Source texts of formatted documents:
++++++++++++++++++++

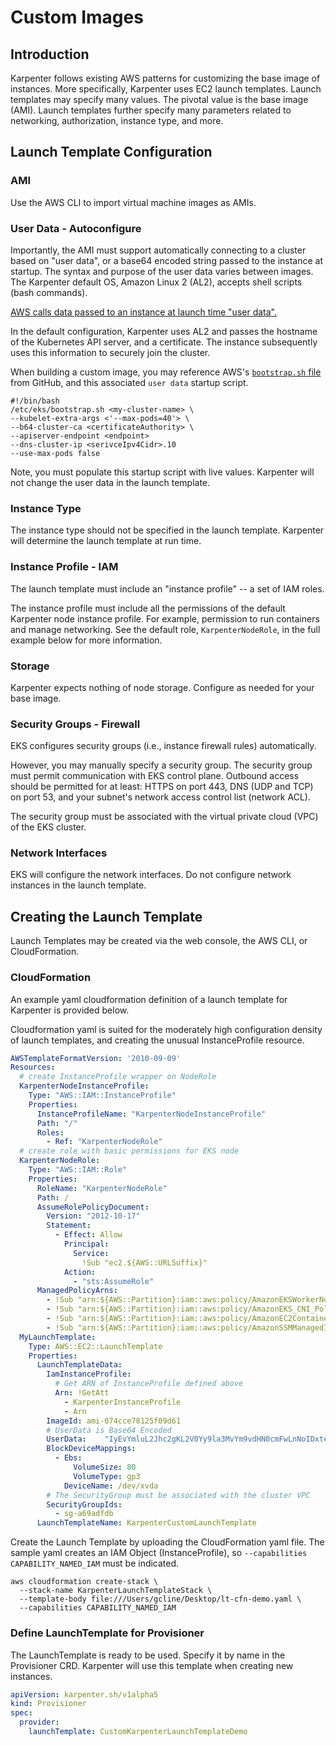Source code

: # Custom Images

## Introduction

Karpenter follows existing AWS patterns for customizing the base image of
instances. More specifically, Karpenter uses EC2 launch templates. Launch
templates may specify many values. The pivotal value is the base image (AMI).
Launch templates further specify many parameters related to networking,
authorization, instance type, and more.  

## Launch Template Configuration

### AMI

Use the AWS CLI to import virtual machine images as AMIs. 

### User Data - Autoconfigure

Importantly, the AMI must support automatically connecting to a cluster based
on "user data", or a base64 encoded string passed to the instance at startup.
The syntax and purpose of the user data varies between images. The Karpenter
default OS, Amazon Linux 2 (AL2), accepts shell scripts (bash commands). 

[AWS calls data passed to an instance at launch time "user
data".](https://docs.aws.amazon.com/AWSEC2/latest/UserGuide/user-data.html#user-data-shell-scripts)

In the default configuration, Karpenter uses AL2 and passes the hostname of the
Kubernetes API server, and a certificate. The instance subsequently uses this
information to securely join the cluster.

When building a custom image, you may reference AWS's [`bootstrap.sh`
file](https://github.com/awslabs/amazon-eks-ami/blob/master/files/bootstrap.sh)
from GitHub, and this associated `user data` startup script. 

```
#!/bin/bash
/etc/eks/bootstrap.sh <my-cluster-name> \
--kubelet-extra-args <'--max-pods=40'> \
--b64-cluster-ca <certificateAuthority> \
--apiserver-endpoint <endpoint> 
--dns-cluster-ip <serivceIpv4Cidr>.10
--use-max-pods false
```

Note, you must populate this startup script with live values. Karpenter will
not change the user data in the launch template. 

### Instance Type

The instance type should not be specified in the launch template. Karpenter
will determine the launch template at run time. 

### Instance Profile - IAM

The launch template must include an "instance profile" -- a set of IAM roles. 

The instance profile must include all the permissions of the default Karpenter
node instance profile. For example, permission to run containers and manage
networking. See the default role, `KarpenterNodeRole`, in the full example
below for more information. 

### Storage

Karpenter expects nothing of node storage. Configure as needed for your base
image.

### Security Groups - Firewall

EKS configures security groups (i.e., instance firewall rules) automatically. 

However, you may manually specify a security group. The security group must
permit communication with EKS control plane. Outbound access should be
permitted for at least: HTTPS on port 443, DNS (UDP and TCP) on port 53, and
your subnet's network access control list (network ACL). 

The security group must be associated with the virtual private cloud (VPC) of
the EKS cluster.

### Network Interfaces

EKS will configure the network interfaces. Do not configure network instances
in the launch template.

## Creating the Launch Template

Launch Templates may be created via the web console, the AWS CLI, or
CloudFormation. 

### CloudFormation


An example yaml cloudformation definition of a launch template for Karpenter is
provided below. 

Cloudformation yaml is suited for the moderately high configuration density of
launch templates, and creating the unusual InstanceProfile resource. 

```yaml
AWSTemplateFormatVersion: '2010-09-09'
Resources:
  # create InstanceProfile wrapper on NodeRole
  KarpenterNodeInstanceProfile:
    Type: "AWS::IAM::InstanceProfile"
    Properties:
      InstanceProfileName: "KarpenterNodeInstanceProfile"
      Path: "/"
      Roles:
        - Ref: "KarpenterNodeRole"
  # create role with basic permissions for EKS node
  KarpenterNodeRole:
    Type: "AWS::IAM::Role"
    Properties:
      RoleName: "KarpenterNodeRole"
      Path: /
      AssumeRolePolicyDocument:
        Version: "2012-10-17"
        Statement:
          - Effect: Allow
            Principal:
              Service:
                !Sub "ec2.${AWS::URLSuffix}"
            Action:
              - "sts:AssumeRole"
      ManagedPolicyArns:
        - !Sub "arn:${AWS::Partition}:iam::aws:policy/AmazonEKSWorkerNodePolicy"
        - !Sub "arn:${AWS::Partition}:iam::aws:policy/AmazonEKS_CNI_Policy"
        - !Sub "arn:${AWS::Partition}:iam::aws:policy/AmazonEC2ContainerRegistryReadOnly"
        - !Sub "arn:${AWS::Partition}:iam::aws:policy/AmazonSSMManagedInstanceCore"
  MyLaunchTemplate:
    Type: AWS::EC2::LaunchTemplate
    Properties: 
      LaunchTemplateData: 
        IamInstanceProfile:
          # Get ARN of InstanceProfile defined above
          Arn: !GetAtt
            - KarpenterInstanceProfile
            - Arn
        ImageId: ami-074cce78125f09d61
        # UserData is Base64 Encoded
        UserData:    "IyEvYmluL2Jhc2gKL2V0Yy9la3MvYm9vdHN0cmFwLnNoIDxteS1jbHVzdGVyLW5hbWU+IFwKLS1rdWJlbGV0LWV4dHJhLWFyZ3MgPCctLW1heC1wb2RzPTQwJz4gXAotLWI2NC1jbHVzdGVyLWNhIDxjZXJ0aWZpY2F0ZUF1dGhvcml0eT4gXAotLWFwaXNlcnZlci1lbmRwb2ludCA8ZW5kcG9pbnQ+IAotLWRucy1jbHVzdGVyLWlwIDxzZXJpdmNlSXB2NENpZHI+LjEwCi0tdXNlLW1heC1wb2RzIGZhbHNl"
        BlockDeviceMappings: 
          - Ebs:
              VolumeSize: 80
              VolumeType: gp3
            DeviceName: /dev/xvda
        # The SecurityGroup must be associated with the cluster VPC
        SecurityGroupIds:
          - sg-a69adfdb
      LaunchTemplateName: KarpenterCustomLaunchTemplate
```

Create the Launch Template by uploading the CloudFormation yaml file. The
sample yaml creates an IAM Object (InstanceProfile), so `--capabilities
CAPABILITY_NAMED_IAM` must be indicated.

```
aws cloudformation create-stack \
  --stack-name KarpenterLaunchTemplateStack \
  --template-body file:///Users/gcline/Desktop/lt-cfn-demo.yaml \
  --capabilities CAPABILITY_NAMED_IAM
```

### Define LaunchTemplate for Provisioner

The LaunchTemplate is ready to be used. Specify it by name in the Provisioner
CRD. Karpenter will use this template when creating new instances.

```yaml
apiVersion: karpenter.sh/v1alpha5
kind: Provisioner
spec:
  provider:
    launchTemplate: CustomKarpenterLaunchTemplateDemo
    
```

++++++++++++++++++++

What is required:
Among the lines above, which ones hold the string "Provisioner"? Show them.

Expected output:
### Define LaunchTemplate for Provisioner
The LaunchTemplate is ready to be used. Specify it by name in the Provisioner
kind: Provisioner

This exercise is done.